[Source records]
........

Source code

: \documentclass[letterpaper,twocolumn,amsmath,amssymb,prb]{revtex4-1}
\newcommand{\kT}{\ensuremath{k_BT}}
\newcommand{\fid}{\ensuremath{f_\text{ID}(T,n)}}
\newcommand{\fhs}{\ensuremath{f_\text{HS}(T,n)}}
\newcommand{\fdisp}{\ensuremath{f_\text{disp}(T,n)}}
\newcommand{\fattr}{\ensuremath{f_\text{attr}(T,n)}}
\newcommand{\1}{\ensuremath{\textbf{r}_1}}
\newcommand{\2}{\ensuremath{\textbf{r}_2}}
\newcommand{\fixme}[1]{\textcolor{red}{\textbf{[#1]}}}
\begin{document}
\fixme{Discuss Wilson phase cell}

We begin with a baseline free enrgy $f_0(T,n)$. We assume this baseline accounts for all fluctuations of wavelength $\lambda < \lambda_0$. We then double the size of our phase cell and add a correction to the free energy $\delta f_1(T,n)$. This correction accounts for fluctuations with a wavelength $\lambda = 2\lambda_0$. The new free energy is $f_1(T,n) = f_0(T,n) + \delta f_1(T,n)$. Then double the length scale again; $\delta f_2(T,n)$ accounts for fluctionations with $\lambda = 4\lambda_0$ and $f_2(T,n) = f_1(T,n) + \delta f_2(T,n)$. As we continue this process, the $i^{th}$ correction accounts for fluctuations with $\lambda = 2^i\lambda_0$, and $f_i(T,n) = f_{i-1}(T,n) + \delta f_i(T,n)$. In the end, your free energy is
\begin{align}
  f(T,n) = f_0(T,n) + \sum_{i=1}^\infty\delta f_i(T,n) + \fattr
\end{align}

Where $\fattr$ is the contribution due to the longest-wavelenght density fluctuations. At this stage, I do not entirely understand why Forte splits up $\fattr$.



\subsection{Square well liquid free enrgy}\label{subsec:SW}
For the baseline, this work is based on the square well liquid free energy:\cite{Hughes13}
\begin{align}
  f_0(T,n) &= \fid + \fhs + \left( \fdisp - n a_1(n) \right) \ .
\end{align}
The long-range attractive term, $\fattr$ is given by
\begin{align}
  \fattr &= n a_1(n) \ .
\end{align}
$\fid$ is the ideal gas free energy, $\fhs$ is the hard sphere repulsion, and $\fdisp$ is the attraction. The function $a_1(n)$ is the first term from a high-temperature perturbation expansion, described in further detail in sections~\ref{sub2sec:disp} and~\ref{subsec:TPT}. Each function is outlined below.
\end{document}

........

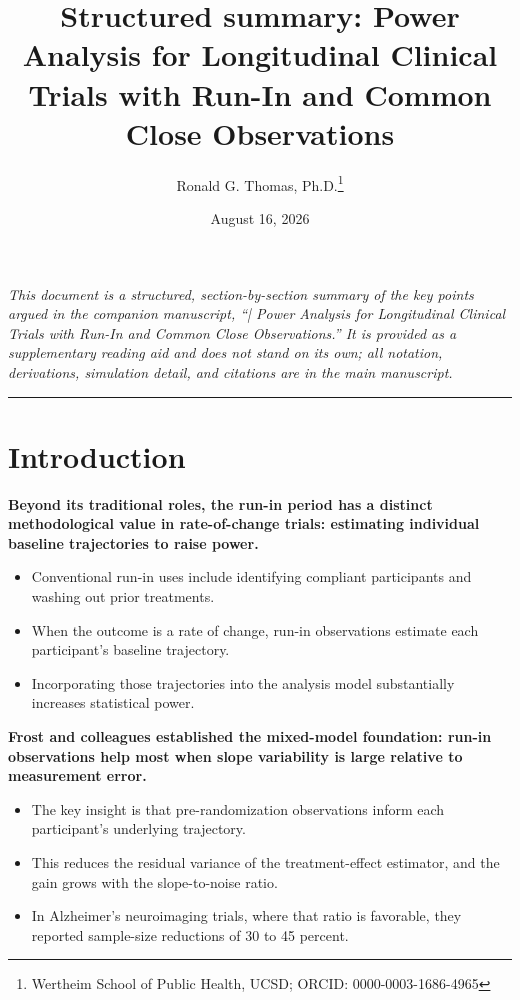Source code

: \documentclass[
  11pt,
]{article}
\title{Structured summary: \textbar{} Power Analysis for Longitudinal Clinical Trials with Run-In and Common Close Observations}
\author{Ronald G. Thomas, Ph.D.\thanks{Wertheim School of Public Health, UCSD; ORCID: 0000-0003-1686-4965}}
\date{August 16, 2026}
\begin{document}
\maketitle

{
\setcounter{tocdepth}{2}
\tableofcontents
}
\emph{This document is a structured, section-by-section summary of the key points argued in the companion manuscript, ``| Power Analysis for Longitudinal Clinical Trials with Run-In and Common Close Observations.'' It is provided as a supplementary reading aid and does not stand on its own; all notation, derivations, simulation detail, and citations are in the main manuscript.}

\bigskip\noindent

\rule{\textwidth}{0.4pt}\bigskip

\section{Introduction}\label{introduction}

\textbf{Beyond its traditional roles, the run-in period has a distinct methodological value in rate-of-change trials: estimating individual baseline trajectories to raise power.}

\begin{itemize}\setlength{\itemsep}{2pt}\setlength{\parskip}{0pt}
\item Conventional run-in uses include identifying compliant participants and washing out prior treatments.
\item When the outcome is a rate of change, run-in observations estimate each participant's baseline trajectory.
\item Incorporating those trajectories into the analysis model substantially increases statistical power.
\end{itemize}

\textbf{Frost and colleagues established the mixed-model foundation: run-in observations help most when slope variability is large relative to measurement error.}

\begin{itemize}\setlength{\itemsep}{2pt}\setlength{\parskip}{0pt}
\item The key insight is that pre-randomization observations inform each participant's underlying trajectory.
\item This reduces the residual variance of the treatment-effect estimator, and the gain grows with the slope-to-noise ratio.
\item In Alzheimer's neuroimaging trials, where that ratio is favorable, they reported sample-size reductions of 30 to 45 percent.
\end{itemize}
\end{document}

........

What is required ▸ The number of lines in the data holding the string "ratio" is the whole answer.

Result below ▸ 2